Goal of the exercise =>
Give back the line that contains "I形式算術命令またはR形式命令の場合は Resultを，" and every following line, exactly as they appear, through the end of the data.

(Pictures paired with source code)
........
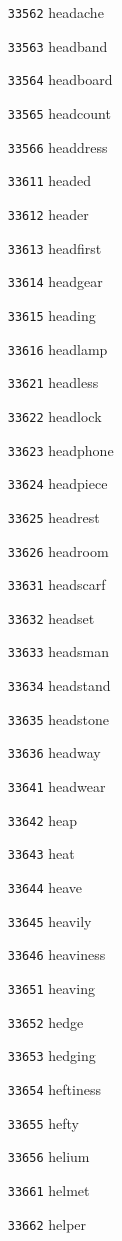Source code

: \documentclass[twoside,11pt]{article}
\begin{document}
\begin{multicols}{5}
\begin{enumerate}
\item[\texttt{33562}] headache
\item[\texttt{33563}] headband
\item[\texttt{33564}] headboard
\item[\texttt{33565}] headcount
\item[\texttt{33566}] headdress
\item[\texttt{33611}] headed
\item[\texttt{33612}] header
\item[\texttt{33613}] headfirst
\item[\texttt{33614}] headgear
\item[\texttt{33615}] heading
\item[\texttt{33616}] headlamp
\item[\texttt{33621}] headless
\item[\texttt{33622}] headlock
\item[\texttt{33623}] headphone
\item[\texttt{33624}] headpiece
\item[\texttt{33625}] headrest
\item[\texttt{33626}] headroom
\item[\texttt{33631}] headscarf
\item[\texttt{33632}] headset
\item[\texttt{33633}] headsman
\item[\texttt{33634}] headstand
\item[\texttt{33635}] headstone
\item[\texttt{33636}] headway
\item[\texttt{33641}] headwear
\item[\texttt{33642}] heap
\item[\texttt{33643}] heat
\item[\texttt{33644}] heave
\item[\texttt{33645}] heavily
\item[\texttt{33646}] heaviness
\item[\texttt{33651}] heaving
\item[\texttt{33652}] hedge
\item[\texttt{33653}] hedging
\item[\texttt{33654}] heftiness
\item[\texttt{33655}] hefty
\item[\texttt{33656}] helium
\item[\texttt{33661}] helmet
\item[\texttt{33662}] helper

\end{enumerate}
\end{multicols}
\end{document}
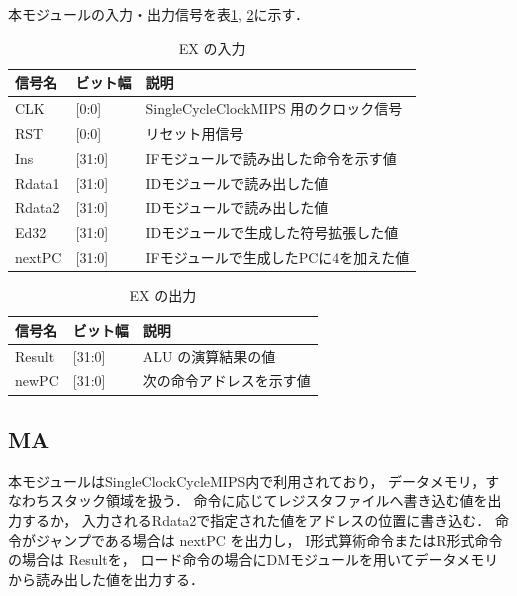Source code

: 本モジュールの入力・出力信号を表\ref{tab:ex_input}, \ref{tab:ex_output}に示す．
\begin{table}[h]
  \caption{EX の入力}
  \centering
  \begin{tabular}{l|l|l}
    信号名 & ビット幅 & 説明 \\
    \hline
    CLK & [0:0] & SingleCycleClockMIPS 用のクロック信号 \\
    RST & [0:0] & リセット用信号 \\
    Ins & [31:0] & IFモジュールで読み出した命令を示す値 \\
    Rdata1 & [31:0] & IDモジュールで読み出した値 \\
    Rdata2 & [31:0] & IDモジュールで読み出した値 \\
    Ed32 & [31:0] & IDモジュールで生成した符号拡張した値 \\
    nextPC & [31:0] & IFモジュールで生成したPCに4を加えた値 \\
  \end{tabular}
  \label{tab:ex_input}
\end{table}
\begin{table}[h]
  \caption{EX の出力}
  \centering
  \begin{tabular}{l|l|l}
    信号名 & ビット幅 & 説明 \\
    \hline
    Result & [31:0] & ALU の演算結果の値 \\
    newPC & [31:0] & 次の命令アドレスを示す値 \\
  \end{tabular}
  \label{tab:ex_output}
\end{table}

\subsection{MA}
本モジュールはSingleClockCycleMIPS内で利用されており，
データメモリ，すなわちスタック領域を扱う．
命令に応じてレジスタファイルへ書き込む値を出力するか，
入力されるRdata2で指定された値をアドレスの位置に書き込む．
命令がジャンプである場合は nextPC を出力し，
I形式算術命令またはR形式命令の場合は Resultを，
ロード命令の場合にDMモジュールを用いてデータメモリから読み出した値を出力する．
........
Response to this exercise =>
I形式算術命令またはR形式命令の場合は Resultを，
ロード命令の場合にDMモジュールを用いてデータメモリから読み出した値を出力する．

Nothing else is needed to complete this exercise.